While many have looked enviously at Koza’s 1000 node Beowulf cluster
(Sterling, 1998) and other supercomputer realisations of GP (Bennett, Koza,
Shipman, and Stiffelman, 1999; Juille and Pollack, 1996), a supercomputer is
often not necessary. Many businesses and research centres leave computers
permanently switched on. During the night their computational resources
tend to be wasted. This computing power can easily and efficiently be
used to execute distributed GP runs overnight.
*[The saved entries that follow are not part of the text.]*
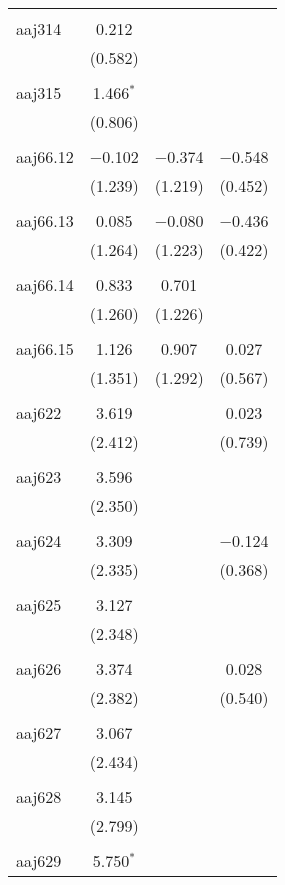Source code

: \begin{table}[!htbp]
\begin{tabular}{@{\extracolsep{5pt}}lccc}
  & & & \\ 
 aaj314 & 0.212 &  &  \\ 
  & (0.582) &  &  \\ 
  & & & \\ 
 aaj315 & 1.466$^{*}$ &  &  \\ 
  & (0.806) &  &  \\ 
  & & & \\ 
 aaj66.12 & $-$0.102 & $-$0.374 & $-$0.548 \\ 
  & (1.239) & (1.219) & (0.452) \\ 
  & & & \\ 
 aaj66.13 & 0.085 & $-$0.080 & $-$0.436 \\ 
  & (1.264) & (1.223) & (0.422) \\ 
  & & & \\ 
 aaj66.14 & 0.833 & 0.701 &  \\ 
  & (1.260) & (1.226) &  \\ 
  & & & \\ 
 aaj66.15 & 1.126 & 0.907 & 0.027 \\ 
  & (1.351) & (1.292) & (0.567) \\ 
  & & & \\ 
 aaj622 & 3.619 &  & 0.023 \\ 
  & (2.412) &  & (0.739) \\ 
  & & & \\ 
 aaj623 & 3.596 &  &  \\ 
  & (2.350) &  &  \\ 
  & & & \\ 
 aaj624 & 3.309 &  & $-$0.124 \\ 
  & (2.335) &  & (0.368) \\ 
  & & & \\ 
 aaj625 & 3.127 &  &  \\ 
  & (2.348) &  &  \\ 
  & & & \\ 
 aaj626 & 3.374 &  & 0.028 \\ 
  & (2.382) &  & (0.540) \\ 
  & & & \\ 
 aaj627 & 3.067 &  &  \\ 
  & (2.434) &  &  \\ 
  & & & \\ 
 aaj628 & 3.145 &  &  \\ 
  & (2.799) &  &  \\ 
  & & & \\ 
 aaj629 & 5.750$^{*}$ &  &  \\ 

\end{tabular}
\end{table}
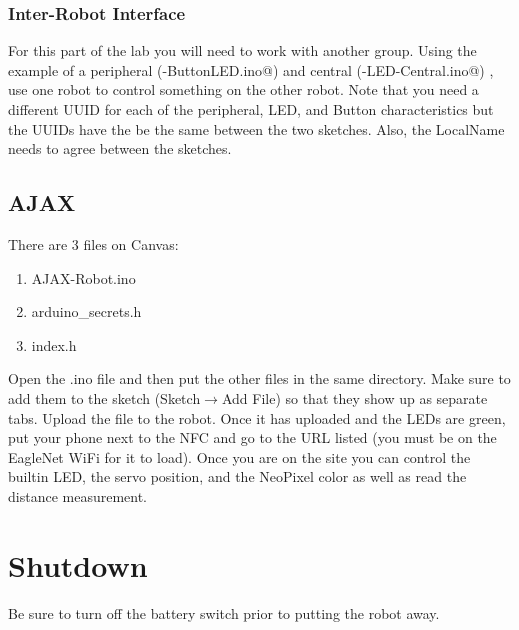 \subsubsection{Inter-Robot Interface}
For this part of the lab you will need to work with another group. Using the example 
of a peripheral (\lstinline@BLE-ButtonLED.ino@) and central (\lstinline@BLE-LED-Central.ino@)
, use one robot to control something on the other robot. Note that you need a different UUID
for each of the peripheral, LED, and Button characteristics but the UUIDs have the be the 
same between the two sketches. Also, the LocalName needs to agree between the sketches.


\subsection{AJAX}
There are 3 files on Canvas:
\begin{enumerate}
    \item AJAX-Robot.ino 
    \item arduino\_secrets.h
    \item index.h 
\end{enumerate}
Open the .ino file and then put the other files in the same directory. Make sure
to add them to the sketch (Sketch$\rightarrow$Add File) so that they show up as separate 
tabs. Upload the file to the robot. Once it has uploaded and the LEDs are green,
put your phone next to the NFC and go to the URL listed (you must be on the 
EagleNet WiFi for it to load). Once you are on the site you can control the 
builtin LED, the servo position, and the NeoPixel color as well as read the 
distance measurement.

\section{Shutdown}
Be sure to turn off the battery switch prior to putting the robot away.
Typically, GP does not
demand a high performance bus to interconnect the compute nodes, and
so existing office Ethernet networks are often sufficient. While parallel GP
systems can be implemented using MPI (Walker, 2001) or PVM (Fernandez,
Sanchez, Tomassini, and Gomez, 1999), the use of such tools is not necessary:
simple Unix commands and port-to-port HTTP is sufficient (Poli, Page,
and Langdon, 1999). The population can be split and stored on modest
computers. With only infrequent interchange of parts of the population
or fitness values little bandwidth is needed. Indeed a global population
spread via the Internet (Chong and Langdon, 1999; Draves, 2006; Klein and
Spector, 2007; Langdon, 2005a), `a la seti@home, is perfectly feasible (see
Figure 10.3).
Other parallel GPs include (Cheang, Leung, and Lee, 2006; Folino, Piz-
zuti, and Spezzano, 2003; Gustafson and Burke, 2006; Klein and Spector,
2007; Tanev, Uozumi, and Akhmetov, 2004).